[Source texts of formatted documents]
○ ○ ○ ○ ○

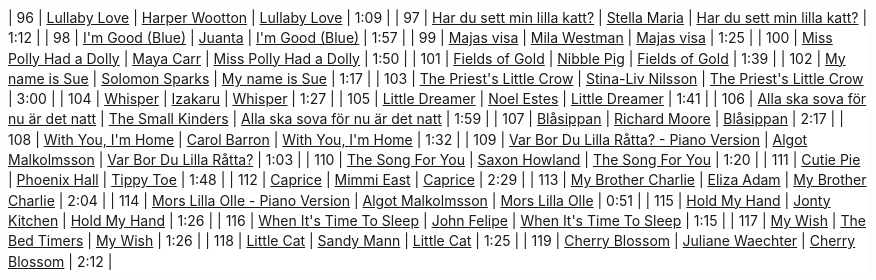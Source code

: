 | 96 | [Lullaby Love](https://open.spotify.com/track/77u9y7owrOxvmcPl4tXX2u) | [Harper Wootton](https://open.spotify.com/artist/5WVXOF9dThJk2O5KEgbph4) | [Lullaby Love](https://open.spotify.com/album/100CtdiyYeLcGNftTdOUGJ) | 1:09 |
| 97 | [Har du sett min lilla katt?](https://open.spotify.com/track/3OqMH2afD1luc6LkPCSXL8) | [Stella Maria](https://open.spotify.com/artist/4RdgDdU3tQ2qvzToDFoQ36) | [Har du sett min lilla katt?](https://open.spotify.com/album/4nUkkBgCNQmnIOJDjIEWjw) | 1:12 |
| 98 | [I'm Good \(Blue\)](https://open.spotify.com/track/3dsyTAFaheGia7mzN23joQ) | [Juanta](https://open.spotify.com/artist/5RfciIB2iDjbsiRisoyhKC) | [I'm Good \(Blue\)](https://open.spotify.com/album/6ZMVjygFYjdXdgmRyRYcFw) | 1:57 |
| 99 | [Majas visa](https://open.spotify.com/track/4KJ38cmvLteA1mWURNVXbD) | [Mila Westman](https://open.spotify.com/artist/1GGjTmD1eDeKr73r3VMiIJ) | [Majas visa](https://open.spotify.com/album/7MDXgNepfqxgjuz67cglgj) | 1:25 |
| 100 | [Miss Polly Had a Dolly](https://open.spotify.com/track/3de9dZSLiksNDC1aNpYbsi) | [Maya Carr](https://open.spotify.com/artist/3moYZmkLXJhSnDFiLuqAyw) | [Miss Polly Had a Dolly](https://open.spotify.com/album/3SFQ9xPKovYDlysI9yIdiU) | 1:50 |
| 101 | [Fields of Gold](https://open.spotify.com/track/0co79KitoGgWocyVuQE4xI) | [Nibble Pig](https://open.spotify.com/artist/1yGBlYX70u0Ok69QkNOwtF) | [Fields of Gold](https://open.spotify.com/album/0Wpnk7hAtae7Lbcvp7eJdW) | 1:39 |
| 102 | [My name is Sue](https://open.spotify.com/track/05qmZG60q8wpsBate4bfAq) | [Solomon Sparks](https://open.spotify.com/artist/7JjiRaeb3qDpBU9p3Ye7DX) | [My name is Sue](https://open.spotify.com/album/1bsFXc2mI2oEveM9nNkMiv) | 1:17 |
| 103 | [The Priest's Little Crow](https://open.spotify.com/track/6YWfwQi9Hh8LDi8zAurFdk) | [Stina\-Liv Nilsson](https://open.spotify.com/artist/7tbXwiB9QwEyTcuc8vSDrV) | [The Priest's Little Crow](https://open.spotify.com/album/5Df0YMOxZOIoqJdv9tQIN1) | 3:00 |
| 104 | [Whisper](https://open.spotify.com/track/2NXiJEKOISN8R9Frlyb0UV) | [Izakaru](https://open.spotify.com/artist/3EEBU8BY4dEYy9XrzIALCq) | [Whisper](https://open.spotify.com/album/7mlmp16gqTU2KgrIqbtlwC) | 1:27 |
| 105 | [Little Dreamer](https://open.spotify.com/track/59I123c49GQS8E3H17PTJm) | [Noel Estes](https://open.spotify.com/artist/4VSk1i5y60TXjwKkmy2IoL) | [Little Dreamer](https://open.spotify.com/album/5iKnGiHq3aLZ2kxUNZ0ddK) | 1:41 |
| 106 | [Alla ska sova för nu är det natt](https://open.spotify.com/track/4G5KQTrgJX9Io58KbCY3gy) | [The Small Kinders](https://open.spotify.com/artist/2g2dk6AyNmB7jjeb8MECph) | [Alla ska sova för nu är det natt](https://open.spotify.com/album/54RPF4oOd8B9s4cmaTGNnN) | 1:59 |
| 107 | [Blåsippan](https://open.spotify.com/track/3Jq8PjvkWvznKg1VQM0xmR) | [Richard Moore](https://open.spotify.com/artist/7LZONuTYEizh7Bv5NgCTNA) | [Blåsippan](https://open.spotify.com/album/2f8hU3lrEKAhLuLxeYBU74) | 2:17 |
| 108 | [With You, I'm Home](https://open.spotify.com/track/1z9gqMvaO501KwkXVFc03U) | [Carol Barron](https://open.spotify.com/artist/1VRIGqmkeKK6BzSDlbIvQY) | [With You, I'm Home](https://open.spotify.com/album/7iQuaEDKZhFOZR1Q73ldF2) | 1:32 |
| 109 | [Var Bor Du Lilla Råtta? \- Piano Version](https://open.spotify.com/track/06ym7iY70TnJiIeU3CUfDi) | [Algot Malkolmsson](https://open.spotify.com/artist/4BV3JZZRbxITWwgpbgZHtQ) | [Var Bor Du Lilla Råtta?](https://open.spotify.com/album/7rbBgeI6yjKUsyGXanmt38) | 1:03 |
| 110 | [The Song For You](https://open.spotify.com/track/1Tzz33d3lCreodYOyB3ptN) | [Saxon Howland](https://open.spotify.com/artist/1GWprHthhoUHxSFNDIzkI9) | [The Song For You](https://open.spotify.com/album/2o3htZyom2sLOLsPUlwxBx) | 1:20 |
| 111 | [Cutie Pie](https://open.spotify.com/track/50E2d2pu7NIDIKOiYV6dIE) | [Phoenix Hall](https://open.spotify.com/artist/59cDRbmlhT9y6rRfe8ip8Z) | [Tippy Toe](https://open.spotify.com/album/70Qq2u7CvLSGWxOr9wjMJJ) | 1:48 |
| 112 | [Caprice](https://open.spotify.com/track/4v1fFOBm1wFFwHPgDjn8pS) | [Mimmi East](https://open.spotify.com/artist/5JD1k7FiD0YmTS7Xcv3RF6) | [Caprice](https://open.spotify.com/album/5hUCXVvnNkX9A3bPkoHGP6) | 2:29 |
| 113 | [My Brother Charlie](https://open.spotify.com/track/6JuYU8DQl781m1J92vGVrC) | [Eliza Adam](https://open.spotify.com/artist/3pvPDX0ZInj5bKXW5vLEms) | [My Brother Charlie](https://open.spotify.com/album/4EYg235urjEzSmSCbypl2V) | 2:04 |
| 114 | [Mors Lilla Olle \- Piano Version](https://open.spotify.com/track/77X9hoxQd2nmxNbLqniA9Z) | [Algot Malkolmsson](https://open.spotify.com/artist/4BV3JZZRbxITWwgpbgZHtQ) | [Mors Lilla Olle](https://open.spotify.com/album/6T95pqyEwi7mdO2jTwSuuz) | 0:51 |
| 115 | [Hold My Hand](https://open.spotify.com/track/4VHOulCmJNhrmBj4hn49lz) | [Jonty Kitchen](https://open.spotify.com/artist/6iHkOcJyOSWq4YC0LpBO2L) | [Hold My Hand](https://open.spotify.com/album/4jBmAyPpxu69QyGrF66LV8) | 1:26 |
| 116 | [When It's Time To Sleep](https://open.spotify.com/track/4PCBKVU64WI9V4iFkT9qpV) | [John Felipe](https://open.spotify.com/artist/5ZrLtkcI48xbgH57MyAjEO) | [When It's Time To Sleep](https://open.spotify.com/album/0RL5Zsit5GL9ljlBJ8wO5Z) | 1:15 |
| 117 | [My Wish](https://open.spotify.com/track/3SU5olekXE8H2eOUWxAWr6) | [The Bed Timers](https://open.spotify.com/artist/6H1FsTGe0ycXNKnGze3rqf) | [My Wish](https://open.spotify.com/album/1P7URS8sbxgfw7CatgXUk8) | 1:26 |
| 118 | [Little Cat](https://open.spotify.com/track/1080yvoZTJD8OuzGMshUGY) | [Sandy Mann](https://open.spotify.com/artist/4U0WeDTmYxws8KvdlCCV1a) | [Little Cat](https://open.spotify.com/album/0X3ifRzEJLrB4OwtW5FdVY) | 1:25 |
| 119 | [Cherry Blossom](https://open.spotify.com/track/0o2aRofjUASZegJK5QWamw) | [Juliane Waechter](https://open.spotify.com/artist/7IsD38M0WKhRpntIENOowC) | [Cherry Blossom](https://open.spotify.com/album/3veJInkFZ8qDMJClxGh7DR) | 2:12 |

○ ○ ○ ○ ○

> _To do_: Reproduce the lines of the entries above from the one with "is Sue](https://open.spotify.com/track/05qmZG60q8wpsBate4bfAq) |" to the one with "105 | [Little", both included, exactly and without any other line.

> _Response to the task_:
| 102 | [My name is Sue](https://open.spotify.com/track/05qmZG60q8wpsBate4bfAq) | [Solomon Sparks](https://open.spotify.com/artist/7JjiRaeb3qDpBU9p3Ye7DX) | [My name is Sue](https://open.spotify.com/album/1bsFXc2mI2oEveM9nNkMiv) | 1:17 |
| 103 | [The Priest's Little Crow](https://open.spotify.com/track/6YWfwQi9Hh8LDi8zAurFdk) | [Stina\-Liv Nilsson](https://open.spotify.com/artist/7tbXwiB9QwEyTcuc8vSDrV) | [The Priest's Little Crow](https://open.spotify.com/album/5Df0YMOxZOIoqJdv9tQIN1) | 3:00 |
| 104 | [Whisper](https://open.spotify.com/track/2NXiJEKOISN8R9Frlyb0UV) | [Izakaru](https://open.spotify.com/artist/3EEBU8BY4dEYy9XrzIALCq) | [Whisper](https://open.spotify.com/album/7mlmp16gqTU2KgrIqbtlwC) | 1:27 |
| 105 | [Little Dreamer](https://open.spotify.com/track/59I123c49GQS8E3H17PTJm) | [Noel Estes](https://open.spotify.com/artist/4VSk1i5y60TXjwKkmy2IoL) | [Little Dreamer](https://open.spotify.com/album/5iKnGiHq3aLZ2kxUNZ0ddK) | 1:41 |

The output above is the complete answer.